Literature Review 2- Week 2

Paper 4: Shifting public values and what they mean for increasing democracy in wildlife management decisions

Citation: Van Eeden, Lily M., Chris R. Dickman, Euan G. Ritchie, and Thomas M. Newsome. 2017. Shifting public values and what they mean for increasing democracy in wildlife management decisions. Biodiversity and Conservation.

This paper discusses how societal views toward nature are evolving from human dominance to a sort of mutualism in which animals are treated equally to humans. As a result, the public is becoming more involved in wildlife management decisions, and scientists and wildlife managers can no longer ignore public values. The report also includes numerous examples from the United States, Canada, New Zealand, and Australia, where public attitudes have influenced and changed, the management of particular animal species in these areas. The authors see mass media and other forms of communication that provide people with knowledge and a platform for activism as a major component of this effect. However, the authors also underline the importance of evaluating the ethics and values that influence our decisions and, as a result, our management actions.  Activism can have a negative impact on wildlife conservation and management in some situations. As a result, the study highlights the importance of adequate science communication related to wildlife conservation and management in order to recognize public values and allow a better-informed public to participate in decision-making. When it comes to wildlife management, it’s critical that science and informed public values continue to guide decisions.

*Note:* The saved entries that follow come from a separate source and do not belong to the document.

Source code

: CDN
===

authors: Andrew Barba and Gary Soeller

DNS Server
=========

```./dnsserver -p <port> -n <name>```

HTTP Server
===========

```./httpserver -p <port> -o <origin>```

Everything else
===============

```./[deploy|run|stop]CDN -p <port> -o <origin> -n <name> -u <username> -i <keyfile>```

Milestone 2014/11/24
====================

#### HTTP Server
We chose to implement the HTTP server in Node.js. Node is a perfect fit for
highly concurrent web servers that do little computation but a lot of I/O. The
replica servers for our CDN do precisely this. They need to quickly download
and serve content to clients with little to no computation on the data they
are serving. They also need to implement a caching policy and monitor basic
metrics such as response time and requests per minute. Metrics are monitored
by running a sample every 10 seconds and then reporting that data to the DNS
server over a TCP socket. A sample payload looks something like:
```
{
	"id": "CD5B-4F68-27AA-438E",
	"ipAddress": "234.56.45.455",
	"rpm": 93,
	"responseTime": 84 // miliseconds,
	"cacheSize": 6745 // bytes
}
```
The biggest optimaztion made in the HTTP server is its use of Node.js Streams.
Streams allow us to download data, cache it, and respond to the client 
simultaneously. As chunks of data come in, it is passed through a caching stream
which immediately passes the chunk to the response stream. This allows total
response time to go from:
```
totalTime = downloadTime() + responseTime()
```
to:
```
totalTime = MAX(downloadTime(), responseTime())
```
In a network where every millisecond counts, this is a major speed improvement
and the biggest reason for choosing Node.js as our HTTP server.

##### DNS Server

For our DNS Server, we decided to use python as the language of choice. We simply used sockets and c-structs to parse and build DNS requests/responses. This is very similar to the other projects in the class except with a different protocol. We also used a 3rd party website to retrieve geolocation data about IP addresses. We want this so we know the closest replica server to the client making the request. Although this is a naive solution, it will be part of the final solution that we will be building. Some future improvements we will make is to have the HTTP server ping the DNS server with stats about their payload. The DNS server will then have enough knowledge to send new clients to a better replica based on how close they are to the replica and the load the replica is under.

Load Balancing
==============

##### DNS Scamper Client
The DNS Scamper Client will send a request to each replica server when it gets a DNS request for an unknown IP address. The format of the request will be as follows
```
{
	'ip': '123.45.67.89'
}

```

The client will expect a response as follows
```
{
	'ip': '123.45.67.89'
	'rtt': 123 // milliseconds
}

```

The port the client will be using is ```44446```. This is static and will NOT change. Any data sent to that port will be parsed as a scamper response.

Paper 5: The Internet of Nature: How taking nature online can shape urban ecosystems

Citation:Galle N.J., Pilla F., and Nitoslawski S.A. 2019. The Internet of Nature: How taking nature online can shape urban ecosystems. Anthropocene Review.6 (3): 279-287.

This study explores a natural-environment innovation in the context of developing technology. Because cities are becoming more digital, there is a growing need to digitally transform the city’s natural capital. When cities are examined closely, they reveal a complex, adaptive ecosystem made up of species interacting with their surroundings, producing networks and flows of energy and waste. With all the world’s 36 biodiversity hotspots containing urban areas, it is evident that wildlife is fast reacting and adapting to urban contexts. However, since not all organisms adapt to urbanization in the same way, there is a risk of natural biodiversity and ecological integrity being lost. The Internet of Nature is a technology inspired by the Internet of Things that can aid with effective environmental protection and management in and around cities. The data collected by this digital infrastructure can be utilized to better understand, analyse, model, and predict city socio-ecological systems. It’s a way of using digital technology to portray urban ecosystems, which can then be utilized to inform management and planning decisions. It can be used for monitoring and managing urban nature, for ecosystem functioning and resilience, and for linking social and ecological systems. The goal of this technology is to strengthen human-nature relationships in our urban surroundings, which are continually evolving and changing. IoN can successfully drive future action towards more sustainable, liveable, and resilient environments for humans to live within and coexist with the natural world by responding to the continuously changing needs of urban ecosystems. Though, within this project, the questions about how information is acquired in and by IoN remain unanswered.